-- DESCRIPTION OF THE TASK --
Scan the data, and whenever a line contains "extends", copy it.

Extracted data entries
---+---

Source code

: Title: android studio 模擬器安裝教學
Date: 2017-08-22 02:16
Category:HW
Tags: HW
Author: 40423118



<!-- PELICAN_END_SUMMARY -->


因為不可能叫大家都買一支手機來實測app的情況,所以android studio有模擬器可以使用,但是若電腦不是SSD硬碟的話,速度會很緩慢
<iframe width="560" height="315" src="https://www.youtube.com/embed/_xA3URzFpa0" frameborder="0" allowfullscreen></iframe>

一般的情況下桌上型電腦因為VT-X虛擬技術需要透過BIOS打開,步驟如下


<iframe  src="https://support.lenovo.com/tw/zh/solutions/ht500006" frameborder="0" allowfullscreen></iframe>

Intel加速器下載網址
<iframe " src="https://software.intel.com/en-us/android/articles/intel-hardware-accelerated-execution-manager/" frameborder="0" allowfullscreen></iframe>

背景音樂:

---+---

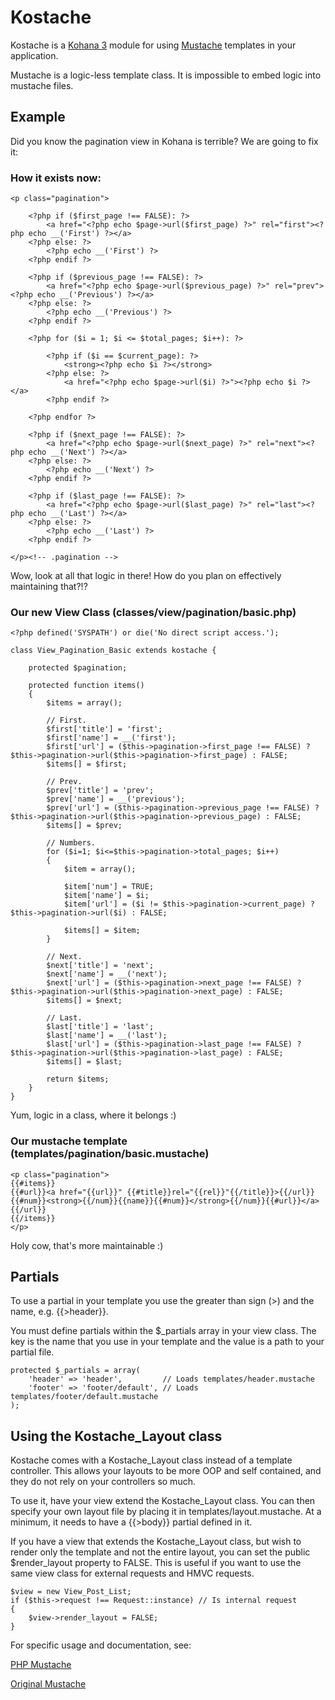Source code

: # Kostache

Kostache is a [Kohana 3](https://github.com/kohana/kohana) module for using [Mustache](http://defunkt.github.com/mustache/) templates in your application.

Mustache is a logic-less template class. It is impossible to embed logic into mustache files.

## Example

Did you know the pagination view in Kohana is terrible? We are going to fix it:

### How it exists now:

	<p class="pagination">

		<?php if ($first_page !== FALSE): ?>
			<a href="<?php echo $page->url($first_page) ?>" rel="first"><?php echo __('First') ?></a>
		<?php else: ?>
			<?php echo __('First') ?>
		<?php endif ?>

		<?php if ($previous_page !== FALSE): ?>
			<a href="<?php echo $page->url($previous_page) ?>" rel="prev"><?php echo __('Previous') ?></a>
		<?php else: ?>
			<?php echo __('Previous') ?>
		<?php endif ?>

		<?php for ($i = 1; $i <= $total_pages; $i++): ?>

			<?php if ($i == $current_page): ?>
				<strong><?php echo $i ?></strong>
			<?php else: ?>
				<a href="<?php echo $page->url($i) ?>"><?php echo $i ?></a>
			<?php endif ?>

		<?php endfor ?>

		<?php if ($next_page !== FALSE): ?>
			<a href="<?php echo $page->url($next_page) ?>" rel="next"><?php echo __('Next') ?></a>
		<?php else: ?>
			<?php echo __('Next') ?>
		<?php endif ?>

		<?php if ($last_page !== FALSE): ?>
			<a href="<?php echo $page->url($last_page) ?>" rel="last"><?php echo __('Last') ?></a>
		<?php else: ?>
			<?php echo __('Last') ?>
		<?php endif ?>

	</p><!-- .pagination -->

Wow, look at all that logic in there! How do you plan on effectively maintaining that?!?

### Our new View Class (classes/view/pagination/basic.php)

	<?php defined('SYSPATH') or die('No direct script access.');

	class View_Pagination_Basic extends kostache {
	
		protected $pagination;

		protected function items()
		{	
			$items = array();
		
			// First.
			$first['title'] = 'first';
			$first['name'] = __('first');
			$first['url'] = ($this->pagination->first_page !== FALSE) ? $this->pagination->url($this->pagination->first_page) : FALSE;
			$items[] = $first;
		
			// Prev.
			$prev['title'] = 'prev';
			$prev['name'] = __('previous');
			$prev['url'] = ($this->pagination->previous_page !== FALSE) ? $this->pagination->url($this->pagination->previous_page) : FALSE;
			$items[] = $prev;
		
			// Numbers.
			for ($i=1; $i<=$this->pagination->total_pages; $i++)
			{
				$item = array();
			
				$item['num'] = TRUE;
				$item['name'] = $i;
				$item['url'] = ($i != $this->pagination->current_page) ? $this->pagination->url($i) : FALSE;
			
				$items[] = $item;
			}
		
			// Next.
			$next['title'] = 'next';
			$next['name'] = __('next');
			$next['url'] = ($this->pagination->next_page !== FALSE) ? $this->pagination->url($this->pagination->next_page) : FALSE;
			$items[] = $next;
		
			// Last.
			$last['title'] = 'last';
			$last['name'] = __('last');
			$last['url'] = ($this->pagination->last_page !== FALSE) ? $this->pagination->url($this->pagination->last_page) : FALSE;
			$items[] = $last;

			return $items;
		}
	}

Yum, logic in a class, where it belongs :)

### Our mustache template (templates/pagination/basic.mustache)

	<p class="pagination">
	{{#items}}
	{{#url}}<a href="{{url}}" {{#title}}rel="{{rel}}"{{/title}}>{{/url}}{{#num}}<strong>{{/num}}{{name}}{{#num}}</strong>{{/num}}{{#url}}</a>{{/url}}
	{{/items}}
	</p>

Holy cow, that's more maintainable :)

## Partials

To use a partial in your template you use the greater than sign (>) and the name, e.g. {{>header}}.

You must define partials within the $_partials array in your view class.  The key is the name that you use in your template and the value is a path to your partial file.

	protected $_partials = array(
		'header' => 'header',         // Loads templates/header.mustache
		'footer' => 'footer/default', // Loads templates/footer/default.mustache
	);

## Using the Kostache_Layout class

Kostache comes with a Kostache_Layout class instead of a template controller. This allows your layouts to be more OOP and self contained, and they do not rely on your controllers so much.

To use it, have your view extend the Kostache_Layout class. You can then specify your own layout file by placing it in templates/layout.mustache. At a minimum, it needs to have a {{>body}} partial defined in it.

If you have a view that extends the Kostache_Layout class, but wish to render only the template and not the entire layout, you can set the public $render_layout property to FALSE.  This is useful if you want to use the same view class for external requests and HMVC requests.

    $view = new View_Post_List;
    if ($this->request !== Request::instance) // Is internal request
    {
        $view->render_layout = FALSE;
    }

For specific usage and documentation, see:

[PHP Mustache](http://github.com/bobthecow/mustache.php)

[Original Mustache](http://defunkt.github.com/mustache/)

---+---

-- RESULT --
	class View_Pagination_Basic extends kostache {
If you have a view that extends the Kostache_Layout class, but wish to render only the template and not the entire layout, you can set the public $render_layout property to FALSE.  This is useful if you want to use the same view class for external requests and HMVC requests.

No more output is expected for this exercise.